BEGIN

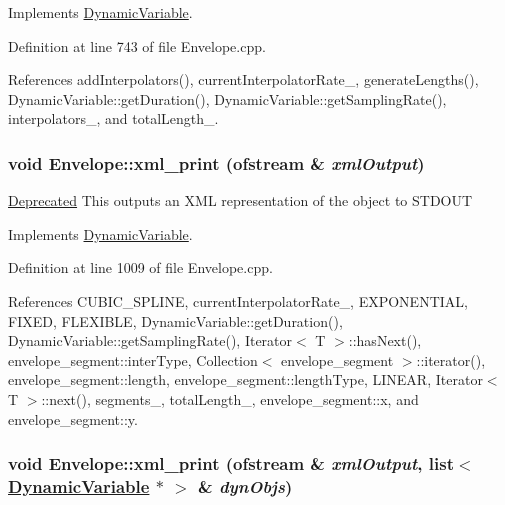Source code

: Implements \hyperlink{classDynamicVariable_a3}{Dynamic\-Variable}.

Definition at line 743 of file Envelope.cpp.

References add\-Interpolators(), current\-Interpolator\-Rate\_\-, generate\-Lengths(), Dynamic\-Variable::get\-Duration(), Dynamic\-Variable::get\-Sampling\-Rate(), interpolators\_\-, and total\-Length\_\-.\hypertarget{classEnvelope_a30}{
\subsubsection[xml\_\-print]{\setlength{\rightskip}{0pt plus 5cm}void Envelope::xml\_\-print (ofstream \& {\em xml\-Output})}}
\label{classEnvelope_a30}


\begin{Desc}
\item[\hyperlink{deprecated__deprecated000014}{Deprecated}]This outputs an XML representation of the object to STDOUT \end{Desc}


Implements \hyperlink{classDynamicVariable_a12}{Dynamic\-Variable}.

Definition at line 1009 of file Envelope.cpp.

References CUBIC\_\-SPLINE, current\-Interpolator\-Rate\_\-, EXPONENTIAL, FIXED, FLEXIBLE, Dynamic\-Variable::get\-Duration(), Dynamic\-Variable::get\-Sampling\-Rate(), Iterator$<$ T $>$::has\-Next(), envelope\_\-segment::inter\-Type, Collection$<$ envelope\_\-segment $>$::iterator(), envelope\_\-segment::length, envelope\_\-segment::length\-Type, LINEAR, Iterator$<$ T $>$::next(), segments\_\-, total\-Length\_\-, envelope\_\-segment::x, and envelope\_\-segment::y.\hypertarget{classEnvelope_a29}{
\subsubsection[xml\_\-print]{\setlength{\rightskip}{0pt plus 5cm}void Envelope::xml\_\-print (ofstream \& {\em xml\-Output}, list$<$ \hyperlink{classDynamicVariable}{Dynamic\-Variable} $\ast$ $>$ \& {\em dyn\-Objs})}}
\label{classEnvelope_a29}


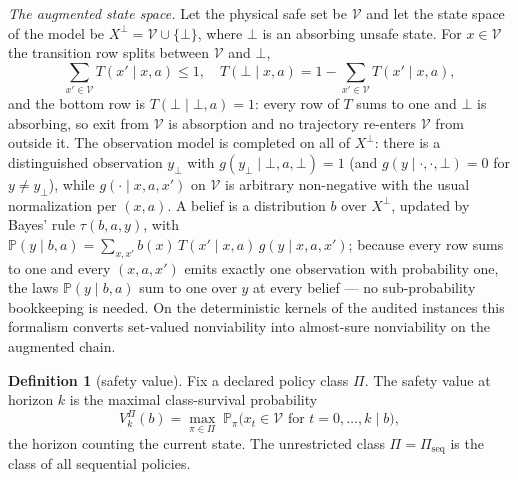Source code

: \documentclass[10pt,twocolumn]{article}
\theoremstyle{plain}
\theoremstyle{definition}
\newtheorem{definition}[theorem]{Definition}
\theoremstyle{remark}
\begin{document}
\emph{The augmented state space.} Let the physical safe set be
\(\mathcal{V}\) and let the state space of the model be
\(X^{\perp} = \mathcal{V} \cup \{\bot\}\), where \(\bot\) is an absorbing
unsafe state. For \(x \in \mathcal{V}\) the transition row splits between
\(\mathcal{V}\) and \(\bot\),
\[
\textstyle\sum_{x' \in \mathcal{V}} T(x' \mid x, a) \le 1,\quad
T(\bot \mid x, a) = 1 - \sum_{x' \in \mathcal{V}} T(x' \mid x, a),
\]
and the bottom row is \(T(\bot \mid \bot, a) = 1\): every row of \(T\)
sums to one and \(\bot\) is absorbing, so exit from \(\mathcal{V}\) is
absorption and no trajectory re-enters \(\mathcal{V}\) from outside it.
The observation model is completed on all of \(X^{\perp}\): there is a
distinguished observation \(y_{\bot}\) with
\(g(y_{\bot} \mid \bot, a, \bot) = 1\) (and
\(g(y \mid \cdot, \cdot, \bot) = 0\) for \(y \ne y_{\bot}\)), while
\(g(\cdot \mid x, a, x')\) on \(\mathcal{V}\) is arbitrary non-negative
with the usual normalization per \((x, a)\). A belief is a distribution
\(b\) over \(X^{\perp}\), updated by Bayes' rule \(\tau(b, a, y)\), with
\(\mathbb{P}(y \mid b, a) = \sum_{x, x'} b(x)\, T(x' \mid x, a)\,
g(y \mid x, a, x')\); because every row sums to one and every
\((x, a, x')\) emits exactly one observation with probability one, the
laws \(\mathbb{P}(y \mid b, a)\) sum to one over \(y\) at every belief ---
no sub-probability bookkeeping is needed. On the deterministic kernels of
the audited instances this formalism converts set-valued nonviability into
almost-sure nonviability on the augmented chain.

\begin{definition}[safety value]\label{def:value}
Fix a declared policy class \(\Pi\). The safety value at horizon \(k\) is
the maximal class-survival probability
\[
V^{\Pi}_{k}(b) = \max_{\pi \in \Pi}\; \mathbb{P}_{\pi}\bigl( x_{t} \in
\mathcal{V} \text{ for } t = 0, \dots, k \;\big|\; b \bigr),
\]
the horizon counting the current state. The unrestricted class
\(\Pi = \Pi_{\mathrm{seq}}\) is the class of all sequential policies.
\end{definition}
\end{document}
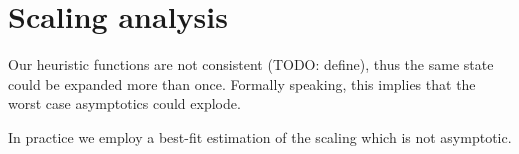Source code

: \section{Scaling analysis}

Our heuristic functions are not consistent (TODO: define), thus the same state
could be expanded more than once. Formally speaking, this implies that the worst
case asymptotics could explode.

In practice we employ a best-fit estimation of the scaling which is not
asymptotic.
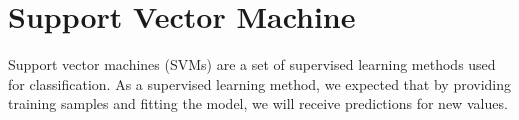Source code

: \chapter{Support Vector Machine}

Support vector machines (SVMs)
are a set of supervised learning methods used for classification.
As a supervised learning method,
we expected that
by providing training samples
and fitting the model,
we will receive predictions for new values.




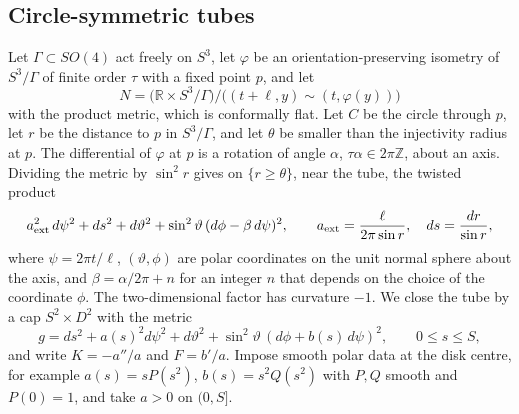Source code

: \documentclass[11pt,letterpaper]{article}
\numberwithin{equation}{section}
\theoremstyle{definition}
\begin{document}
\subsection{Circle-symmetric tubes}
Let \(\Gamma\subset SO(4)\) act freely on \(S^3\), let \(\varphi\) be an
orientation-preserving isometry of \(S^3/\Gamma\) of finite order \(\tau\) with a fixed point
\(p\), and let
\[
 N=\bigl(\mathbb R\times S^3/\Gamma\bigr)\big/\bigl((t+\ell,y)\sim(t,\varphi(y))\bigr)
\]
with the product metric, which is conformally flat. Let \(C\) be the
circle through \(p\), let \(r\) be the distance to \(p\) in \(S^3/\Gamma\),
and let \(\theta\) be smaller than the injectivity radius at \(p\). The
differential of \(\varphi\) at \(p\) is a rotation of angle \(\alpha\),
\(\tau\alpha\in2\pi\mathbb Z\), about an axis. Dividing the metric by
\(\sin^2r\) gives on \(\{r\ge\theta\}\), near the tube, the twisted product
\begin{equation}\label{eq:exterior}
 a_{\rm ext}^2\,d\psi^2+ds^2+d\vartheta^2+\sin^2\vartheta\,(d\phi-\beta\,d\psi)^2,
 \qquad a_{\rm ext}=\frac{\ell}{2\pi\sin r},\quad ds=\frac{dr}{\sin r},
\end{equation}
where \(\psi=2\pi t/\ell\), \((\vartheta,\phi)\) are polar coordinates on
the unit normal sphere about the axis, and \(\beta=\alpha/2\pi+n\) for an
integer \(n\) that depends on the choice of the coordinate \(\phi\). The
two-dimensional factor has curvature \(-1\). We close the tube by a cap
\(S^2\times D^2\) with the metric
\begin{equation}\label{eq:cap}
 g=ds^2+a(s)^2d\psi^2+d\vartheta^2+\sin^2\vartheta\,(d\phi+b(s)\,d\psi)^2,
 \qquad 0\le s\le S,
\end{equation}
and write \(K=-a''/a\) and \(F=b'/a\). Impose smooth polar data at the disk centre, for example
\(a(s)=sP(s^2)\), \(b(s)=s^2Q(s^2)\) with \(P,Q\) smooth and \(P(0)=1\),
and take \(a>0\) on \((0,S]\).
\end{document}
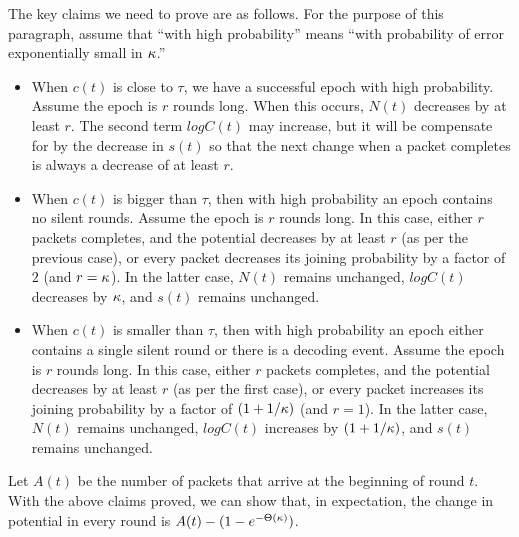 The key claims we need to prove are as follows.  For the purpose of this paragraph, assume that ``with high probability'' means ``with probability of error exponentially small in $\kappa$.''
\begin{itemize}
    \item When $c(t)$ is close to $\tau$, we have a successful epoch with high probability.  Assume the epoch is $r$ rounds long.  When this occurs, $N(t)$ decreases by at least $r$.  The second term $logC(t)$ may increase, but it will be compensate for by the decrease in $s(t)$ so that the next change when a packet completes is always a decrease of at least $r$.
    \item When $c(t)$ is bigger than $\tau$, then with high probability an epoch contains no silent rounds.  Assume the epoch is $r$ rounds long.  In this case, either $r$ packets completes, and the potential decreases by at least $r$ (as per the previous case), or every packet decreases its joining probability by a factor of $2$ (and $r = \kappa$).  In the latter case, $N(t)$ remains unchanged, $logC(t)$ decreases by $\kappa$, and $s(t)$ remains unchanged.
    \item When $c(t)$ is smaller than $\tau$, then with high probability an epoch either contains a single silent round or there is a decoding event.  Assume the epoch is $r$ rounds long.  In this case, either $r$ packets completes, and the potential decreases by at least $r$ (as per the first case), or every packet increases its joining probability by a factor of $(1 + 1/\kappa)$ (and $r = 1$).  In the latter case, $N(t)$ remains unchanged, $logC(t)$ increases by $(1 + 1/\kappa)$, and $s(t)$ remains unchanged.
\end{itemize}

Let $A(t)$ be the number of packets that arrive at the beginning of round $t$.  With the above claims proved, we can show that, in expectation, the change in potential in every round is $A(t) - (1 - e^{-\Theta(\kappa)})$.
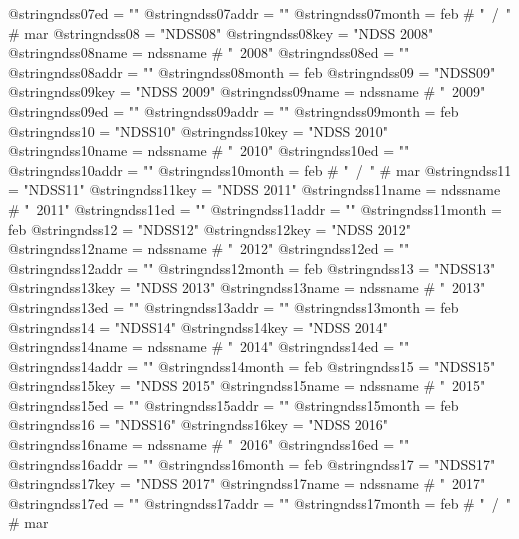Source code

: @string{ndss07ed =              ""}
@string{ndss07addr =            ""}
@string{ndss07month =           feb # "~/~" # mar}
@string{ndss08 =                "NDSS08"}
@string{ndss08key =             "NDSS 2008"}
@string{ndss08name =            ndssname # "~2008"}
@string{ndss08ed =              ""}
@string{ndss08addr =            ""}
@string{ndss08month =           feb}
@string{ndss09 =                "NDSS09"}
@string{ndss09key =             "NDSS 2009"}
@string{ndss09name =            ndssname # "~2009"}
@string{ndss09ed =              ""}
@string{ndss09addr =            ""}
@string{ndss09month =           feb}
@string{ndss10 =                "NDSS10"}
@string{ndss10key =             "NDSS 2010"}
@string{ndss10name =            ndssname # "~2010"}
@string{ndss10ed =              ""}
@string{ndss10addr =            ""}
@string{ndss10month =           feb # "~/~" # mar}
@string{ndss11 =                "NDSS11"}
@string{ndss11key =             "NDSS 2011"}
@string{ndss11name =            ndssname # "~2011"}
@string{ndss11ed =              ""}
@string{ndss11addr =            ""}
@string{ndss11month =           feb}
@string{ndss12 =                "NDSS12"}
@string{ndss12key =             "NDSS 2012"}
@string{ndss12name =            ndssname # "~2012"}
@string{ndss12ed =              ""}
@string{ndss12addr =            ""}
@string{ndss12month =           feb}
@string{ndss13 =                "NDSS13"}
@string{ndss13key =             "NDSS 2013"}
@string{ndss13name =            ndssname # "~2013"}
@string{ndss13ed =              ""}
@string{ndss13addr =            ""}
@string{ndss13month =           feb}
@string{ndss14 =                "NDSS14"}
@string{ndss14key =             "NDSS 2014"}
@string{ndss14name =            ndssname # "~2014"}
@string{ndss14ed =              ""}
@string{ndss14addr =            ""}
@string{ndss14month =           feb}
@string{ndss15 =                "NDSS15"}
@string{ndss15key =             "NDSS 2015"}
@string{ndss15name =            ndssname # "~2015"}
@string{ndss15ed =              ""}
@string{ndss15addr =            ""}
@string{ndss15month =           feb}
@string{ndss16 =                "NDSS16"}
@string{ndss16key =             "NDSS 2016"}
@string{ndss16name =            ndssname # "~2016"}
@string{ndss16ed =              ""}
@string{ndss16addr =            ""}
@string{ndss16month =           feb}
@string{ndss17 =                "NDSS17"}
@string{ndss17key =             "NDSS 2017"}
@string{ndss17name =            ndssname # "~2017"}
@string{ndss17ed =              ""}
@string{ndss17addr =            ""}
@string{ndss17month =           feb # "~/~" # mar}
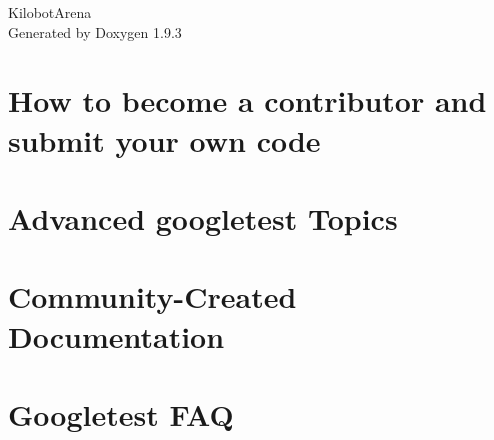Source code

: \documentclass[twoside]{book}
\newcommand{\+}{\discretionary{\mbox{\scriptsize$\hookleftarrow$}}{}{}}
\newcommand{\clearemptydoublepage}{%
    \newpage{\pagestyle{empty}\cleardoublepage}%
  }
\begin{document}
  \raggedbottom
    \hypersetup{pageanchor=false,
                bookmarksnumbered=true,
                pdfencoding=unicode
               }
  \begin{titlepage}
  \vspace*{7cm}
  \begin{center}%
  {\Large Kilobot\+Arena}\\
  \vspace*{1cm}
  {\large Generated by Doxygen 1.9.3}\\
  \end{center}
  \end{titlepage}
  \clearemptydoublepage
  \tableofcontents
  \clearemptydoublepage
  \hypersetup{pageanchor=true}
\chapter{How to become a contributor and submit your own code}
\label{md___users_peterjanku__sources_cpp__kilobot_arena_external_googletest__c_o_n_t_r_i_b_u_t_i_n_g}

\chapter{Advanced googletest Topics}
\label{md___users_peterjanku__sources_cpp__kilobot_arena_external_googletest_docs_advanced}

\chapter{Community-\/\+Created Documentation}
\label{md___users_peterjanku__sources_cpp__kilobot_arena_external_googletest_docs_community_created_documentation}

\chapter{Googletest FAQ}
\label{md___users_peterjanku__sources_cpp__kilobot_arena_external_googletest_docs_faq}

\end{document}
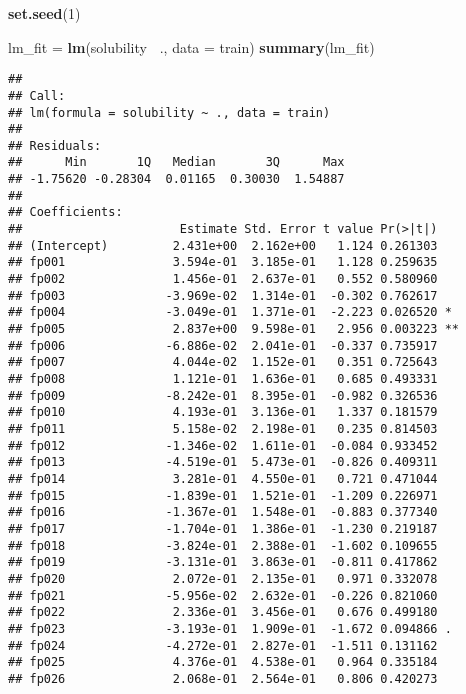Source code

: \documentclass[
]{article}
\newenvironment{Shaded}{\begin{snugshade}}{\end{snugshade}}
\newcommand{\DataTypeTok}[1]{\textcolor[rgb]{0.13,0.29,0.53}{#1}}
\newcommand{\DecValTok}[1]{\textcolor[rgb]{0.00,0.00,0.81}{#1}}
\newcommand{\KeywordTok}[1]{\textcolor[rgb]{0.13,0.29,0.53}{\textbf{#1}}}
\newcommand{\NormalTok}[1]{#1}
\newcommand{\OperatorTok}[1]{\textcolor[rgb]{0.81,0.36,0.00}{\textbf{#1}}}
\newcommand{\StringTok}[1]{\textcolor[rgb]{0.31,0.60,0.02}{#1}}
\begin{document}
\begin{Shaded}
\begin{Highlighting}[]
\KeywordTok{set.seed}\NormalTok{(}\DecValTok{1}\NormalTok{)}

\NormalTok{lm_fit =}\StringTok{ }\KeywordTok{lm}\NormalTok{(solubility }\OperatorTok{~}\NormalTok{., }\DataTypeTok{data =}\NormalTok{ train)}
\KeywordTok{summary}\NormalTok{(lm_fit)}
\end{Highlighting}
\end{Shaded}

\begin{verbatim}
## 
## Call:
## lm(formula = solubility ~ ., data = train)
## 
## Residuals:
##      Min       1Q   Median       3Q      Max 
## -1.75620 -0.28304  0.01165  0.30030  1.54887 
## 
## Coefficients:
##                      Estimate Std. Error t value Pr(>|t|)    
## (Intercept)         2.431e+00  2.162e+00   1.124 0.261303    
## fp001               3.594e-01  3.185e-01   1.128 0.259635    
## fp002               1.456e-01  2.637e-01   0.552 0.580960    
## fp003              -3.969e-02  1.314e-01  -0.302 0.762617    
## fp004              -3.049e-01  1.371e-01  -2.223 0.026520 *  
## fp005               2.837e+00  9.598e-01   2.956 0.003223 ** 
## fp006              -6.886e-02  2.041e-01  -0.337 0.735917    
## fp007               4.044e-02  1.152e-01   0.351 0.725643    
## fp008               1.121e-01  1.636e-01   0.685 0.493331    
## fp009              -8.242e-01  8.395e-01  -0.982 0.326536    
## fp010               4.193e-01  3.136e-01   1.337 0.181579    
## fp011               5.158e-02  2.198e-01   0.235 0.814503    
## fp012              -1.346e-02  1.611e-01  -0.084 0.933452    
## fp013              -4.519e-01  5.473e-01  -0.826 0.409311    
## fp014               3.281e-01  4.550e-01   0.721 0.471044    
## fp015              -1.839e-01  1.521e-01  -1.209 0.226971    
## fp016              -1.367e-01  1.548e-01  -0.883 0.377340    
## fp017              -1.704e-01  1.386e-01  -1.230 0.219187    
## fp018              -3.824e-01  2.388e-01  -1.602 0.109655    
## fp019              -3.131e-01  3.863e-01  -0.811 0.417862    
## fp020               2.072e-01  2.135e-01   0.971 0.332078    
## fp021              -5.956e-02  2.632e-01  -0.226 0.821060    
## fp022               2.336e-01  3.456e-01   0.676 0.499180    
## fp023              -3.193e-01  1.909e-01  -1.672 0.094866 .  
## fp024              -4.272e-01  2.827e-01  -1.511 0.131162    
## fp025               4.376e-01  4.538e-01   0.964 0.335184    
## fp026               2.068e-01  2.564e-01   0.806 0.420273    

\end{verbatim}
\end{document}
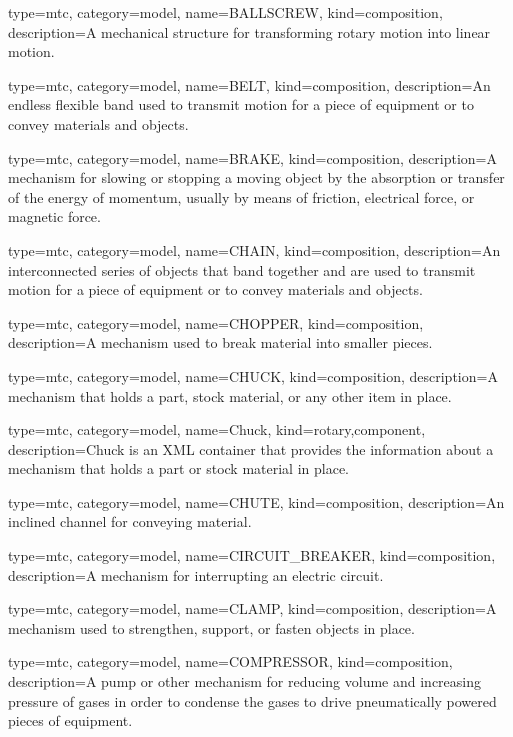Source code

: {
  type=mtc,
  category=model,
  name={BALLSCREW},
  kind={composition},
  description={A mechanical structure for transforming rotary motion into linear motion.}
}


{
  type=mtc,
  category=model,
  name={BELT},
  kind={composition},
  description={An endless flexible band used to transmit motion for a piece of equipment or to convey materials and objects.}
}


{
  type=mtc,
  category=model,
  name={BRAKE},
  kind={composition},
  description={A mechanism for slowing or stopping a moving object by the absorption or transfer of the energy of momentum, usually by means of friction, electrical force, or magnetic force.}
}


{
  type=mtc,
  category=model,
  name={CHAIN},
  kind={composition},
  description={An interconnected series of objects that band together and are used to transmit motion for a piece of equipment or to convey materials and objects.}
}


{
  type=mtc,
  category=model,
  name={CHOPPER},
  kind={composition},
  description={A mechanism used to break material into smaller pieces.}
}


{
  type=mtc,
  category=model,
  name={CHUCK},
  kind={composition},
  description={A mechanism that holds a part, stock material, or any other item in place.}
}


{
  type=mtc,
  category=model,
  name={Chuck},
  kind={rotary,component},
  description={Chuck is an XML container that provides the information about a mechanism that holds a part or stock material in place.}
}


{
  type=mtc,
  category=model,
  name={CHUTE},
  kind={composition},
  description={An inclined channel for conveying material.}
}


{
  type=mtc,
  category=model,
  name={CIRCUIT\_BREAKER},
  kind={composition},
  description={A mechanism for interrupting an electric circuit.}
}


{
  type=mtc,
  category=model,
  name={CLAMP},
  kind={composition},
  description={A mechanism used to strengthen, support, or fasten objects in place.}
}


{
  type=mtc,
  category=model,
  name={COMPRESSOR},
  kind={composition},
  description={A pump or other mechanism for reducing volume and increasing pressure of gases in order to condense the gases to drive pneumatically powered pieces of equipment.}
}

END

Problem description> Across the data shown above, how many lines carry the string "equation"? Reply with the figure by itself.

Output for this exercise> 5